Lower GI carbohydrates places less demand on the pancreas to produce insulin and create a longer lasting sensation of satiety. Conversely, refined carbohydrates (i.e., high GI) undergo accelerated digestion and absorption, leading to hunger and increased food consumption.

This chronic process has been associated with obesity, insulin resistance, cardiovascular disease, and type 2 diabetes (Pereira et al., 2014). Carbohydrate type is one factor that must be considered when analyzing its effects on the human body. In the following sections, I would to consider the total daily consumption of carbohydrates, and their relationships to other macronutrients.

Three macronutrients exist in the human diet: protein, fats, and carbohydrates. If we use the paleolithic template as a foundation to compare modern human diets against each other, it allows us appreciate the differences and possible causes of modern day chronic diseases. It also allows us to contextualize carbohydrates in our modern diets. During the paleolithic period, most people with few exceptions, consumed all three macronutrients.

It has been suggested that during the paleolithic period, people consumed approximately 35% of their calories from fats, 30% from proteins, and 35% from carbohydrates (Eaton, 2006).
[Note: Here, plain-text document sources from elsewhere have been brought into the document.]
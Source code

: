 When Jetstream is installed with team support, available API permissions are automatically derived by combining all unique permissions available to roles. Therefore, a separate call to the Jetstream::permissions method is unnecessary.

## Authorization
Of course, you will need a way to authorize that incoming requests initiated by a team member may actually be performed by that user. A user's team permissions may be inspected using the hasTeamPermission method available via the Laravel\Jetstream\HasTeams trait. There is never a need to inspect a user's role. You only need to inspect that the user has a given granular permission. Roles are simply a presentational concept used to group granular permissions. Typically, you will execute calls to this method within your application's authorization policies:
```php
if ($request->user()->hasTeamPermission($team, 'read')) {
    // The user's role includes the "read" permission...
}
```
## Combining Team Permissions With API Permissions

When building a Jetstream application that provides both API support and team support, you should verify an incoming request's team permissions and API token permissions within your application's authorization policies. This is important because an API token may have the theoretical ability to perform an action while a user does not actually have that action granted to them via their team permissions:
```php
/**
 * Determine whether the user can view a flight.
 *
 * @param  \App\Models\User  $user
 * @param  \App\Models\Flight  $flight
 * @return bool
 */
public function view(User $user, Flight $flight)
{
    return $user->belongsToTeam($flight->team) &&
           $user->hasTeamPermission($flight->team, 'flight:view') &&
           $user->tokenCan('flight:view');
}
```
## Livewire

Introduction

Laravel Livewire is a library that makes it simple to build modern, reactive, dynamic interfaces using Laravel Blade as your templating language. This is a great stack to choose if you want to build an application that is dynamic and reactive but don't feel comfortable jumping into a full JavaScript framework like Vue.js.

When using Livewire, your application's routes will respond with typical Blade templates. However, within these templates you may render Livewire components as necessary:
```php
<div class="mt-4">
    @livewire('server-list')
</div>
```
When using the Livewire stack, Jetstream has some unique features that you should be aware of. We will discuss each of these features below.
Thus, there exists support for consumption of carbohydrates in our distant past. There are at least two characteristics, however, that are different in the paleolithic diet; ancestral humans consumed less carbohydrates than the modern world, and they consumed more complex/nutrient dense carbohydrates (Bastos, Villalba, O’Keefe, Lindeberg, & Cordain, 2011).
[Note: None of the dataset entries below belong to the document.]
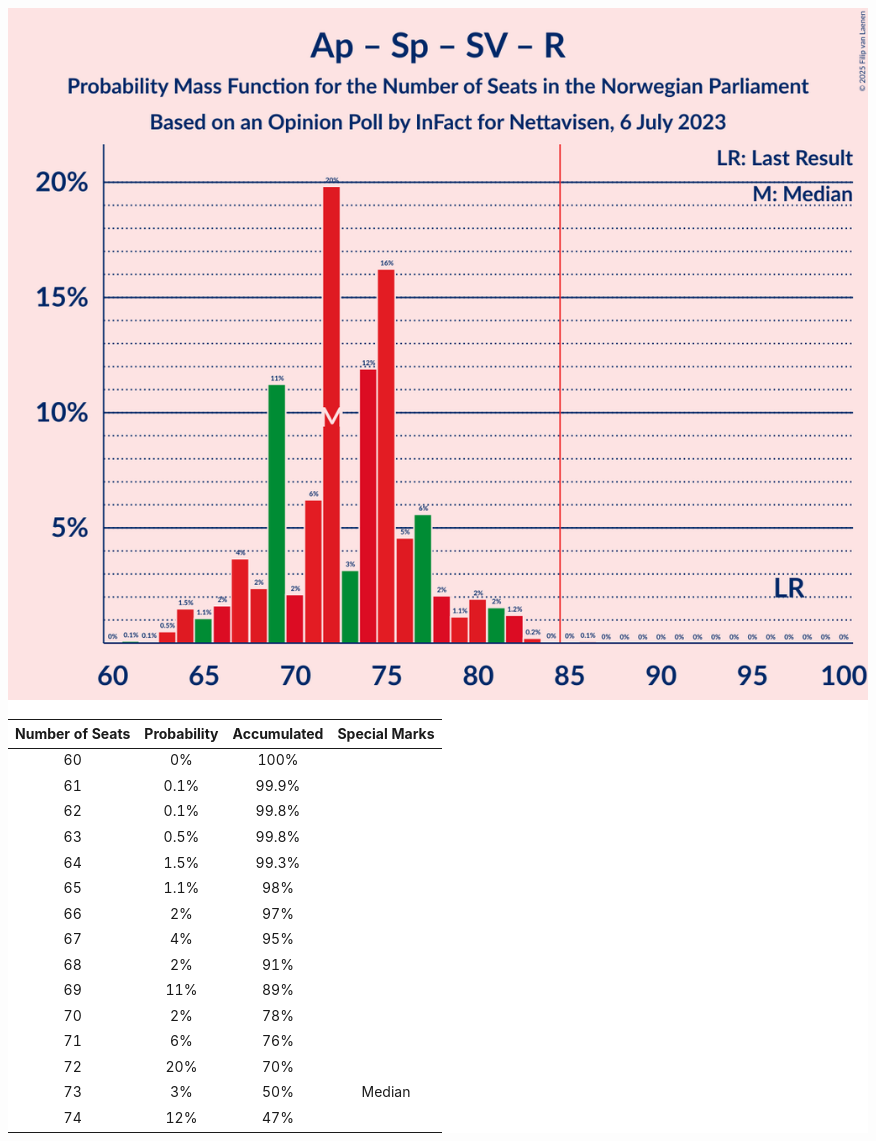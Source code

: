 ![Graph with seats probability mass function not yet produced](2023-07-06-InFact-coalitions-seats-pmf-ap–sp–sv–r.png "Seats Probability Mass Function")

| Number of Seats | Probability | Accumulated | Special Marks |
|:---------------:|:-----------:|:-----------:|:-------------:|
| 60 | 0% | 100% |  |
| 61 | 0.1% | 99.9% |  |
| 62 | 0.1% | 99.8% |  |
| 63 | 0.5% | 99.8% |  |
| 64 | 1.5% | 99.3% |  |
| 65 | 1.1% | 98% |  |
| 66 | 2% | 97% |  |
| 67 | 4% | 95% |  |
| 68 | 2% | 91% |  |
| 69 | 11% | 89% |  |
| 70 | 2% | 78% |  |
| 71 | 6% | 76% |  |
| 72 | 20% | 70% |  |
| 73 | 3% | 50% | Median |
| 74 | 12% | 47% |  |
Modern diets tend to include over 70% of total energy from refined sugars, refined vegetable oils, processed foods, and alcohol (Ilich et al., 2014). As high as 50% of total daily calories come from refined carbohydrates in the standard American diet, with cereal grains (85% refined) being the dominant carbohydrate source (Konner & Eaton, 2010). Thus, modern diets have approximately 15% more daily calories coming from carbohydrates compared to the paleolithic period, and most of the carbohydrate sources are refined, contributing to and exacerbating pro-inflammatory markers in the body (Pereira et al., 2014).
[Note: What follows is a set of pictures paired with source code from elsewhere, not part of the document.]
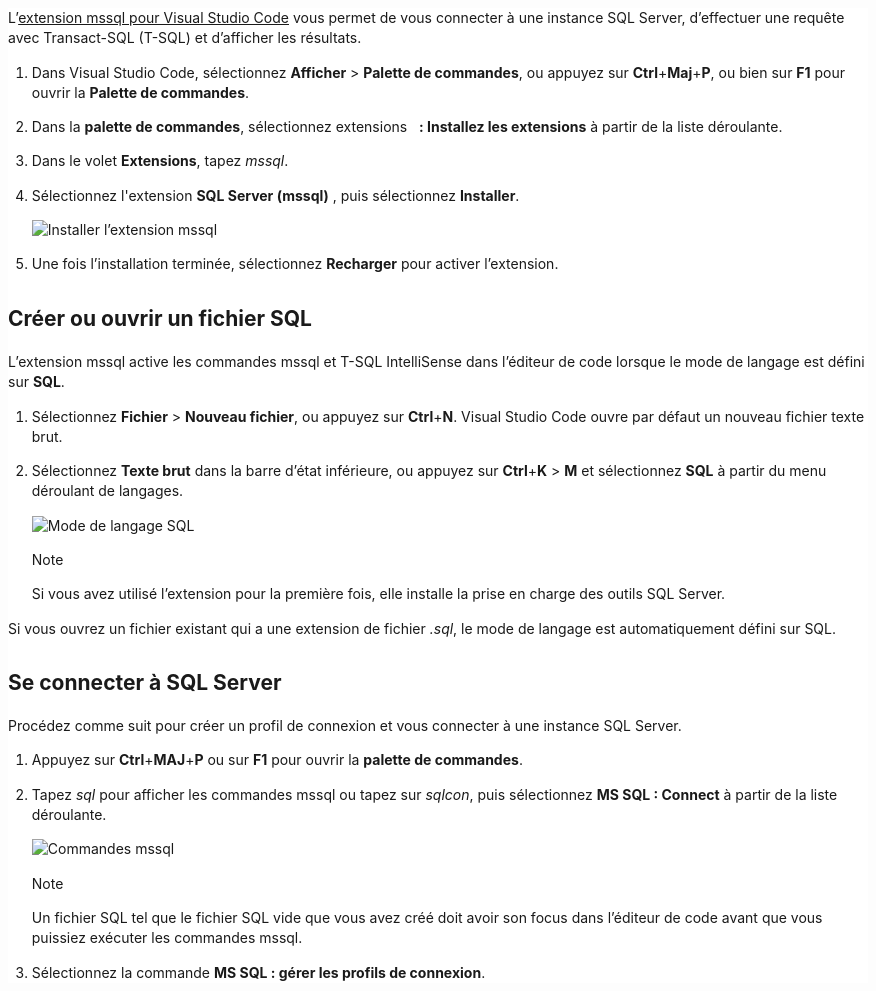 L’[extension mssql pour Visual Studio Code](https://aka.ms/mssql-marketplace) vous permet de vous connecter à une instance SQL Server, d’effectuer une requête avec Transact-SQL (T-SQL) et d’afficher les résultats.

1. Dans Visual Studio Code, sélectionnez **Afficher** > **Palette de commandes**, ou appuyez sur **Ctrl**+**Maj**+**P**, ou bien sur **F1** pour ouvrir la **Palette de commandes**.

2. Dans la **palette de commandes**, sélectionnez extensions   **: Installez les extensions** à partir de la liste déroulante.

3. Dans le volet **Extensions**, tapez *mssql*.

4. Sélectionnez l'extension **SQL Server (mssql)** , puis sélectionnez **Installer**.

   ![Installer l’extension mssql](./media/sql-server-develop-use-vscode/vscode-extension.png)

5. Une fois l’installation terminée, sélectionnez **Recharger** pour activer l’extension.

## <a name="create-or-open-a-sql-file"></a>Créer ou ouvrir un fichier SQL

L’extension mssql active les commandes mssql et T-SQL IntelliSense dans l’éditeur de code lorsque le mode de langage est défini sur **SQL**.

1. Sélectionnez **Fichier** > **Nouveau fichier**, ou appuyez sur **Ctrl**+**N**. Visual Studio Code ouvre par défaut un nouveau fichier texte brut. 

2. Sélectionnez **Texte brut** dans la barre d’état inférieure, ou appuyez sur **Ctrl**+**K** > **M** et sélectionnez **SQL** à partir du menu déroulant de langages. 

   ![Mode de langage SQL](./media/sql-server-develop-use-vscode/vscode-language-mode.png)

   > [!NOTE]
   > Si vous avez utilisé l’extension pour la première fois, elle installe la prise en charge des outils SQL Server.

Si vous ouvrez un fichier existant qui a une extension de fichier *.sql*, le mode de langage est automatiquement défini sur SQL.  

## <a name="connect-to-sql-server"></a>Se connecter à SQL Server

Procédez comme suit pour créer un profil de connexion et vous connecter à une instance SQL Server.

1. Appuyez sur **Ctrl**+**MAJ**+**P** ou sur **F1** pour ouvrir la **palette de commandes**. 

2. Tapez *sql* pour afficher les commandes mssql ou tapez sur *sqlcon*, puis sélectionnez **MS SQL : Connect** à partir de la liste déroulante.

   ![Commandes mssql](./media/sql-server-develop-use-vscode/vscode-commands.png)

   >[!NOTE]
   >Un fichier SQL tel que le fichier SQL vide que vous avez créé doit avoir son focus dans l’éditeur de code avant que vous puissiez exécuter les commandes mssql.

3. Sélectionnez la commande **MS SQL : gérer les profils de connexion**.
In conclusion, although the paleolithic period and modern day both share carbohydrates in the human diet, western civilizations tend to chronically over consume carbohydrates beyond ancestral macronutrient levels, as well as overindulgence in refined sources. When combined, these traits drastically separate themselves from the ways in which our paleolithic ancestors implemented and consumed carbohydrates. Thus, it becomes apparent, and imperative, to strongly reconsider our proclivities towards chronic over consumption of this aforementioned macronutrient, and rethink its place, quality and portion, in the modern diet.

References

Carrera-Bastos, P., Fontes-Villalba, M., O’Keefe, J.H., Lindeberg, S., & Cordain, L. (2011). The western diet and lifestyle and diseases of civilization. Research Reports in Clinical Cardiology, 2, 15-35.

Eaton, S.B. (2006). The ancestral human diet: What was it and should it be a paradigm for contemporary nutrition? Proceedings of the Nutrition Society, 65, 1-6.

Ilich, J.Z., Kelly, O.J., Kim, Y., & Spicer, M.T. (2014). Low-grade chronic inflammation perpetuated by modern diet as a promoter of obesity and osteoporosis. Archives of Industrial Hygiene and Toxicology, 65(2), 139-148.

Konner, M., & Eaton, S.B. (2010). Paleolithic nutrition. Twenty-five years later. Nutrition in Clinical Practice, 25(6), 594-602.

Pereira, F., Almeida, P.G., Alfenas, C.G., & Cassia, R. (2014). Glycemic index role on visceral obesity, subclinical inflammation and associated chronic diseases. Nutricon Hospitalaria, 30(2), 237-243.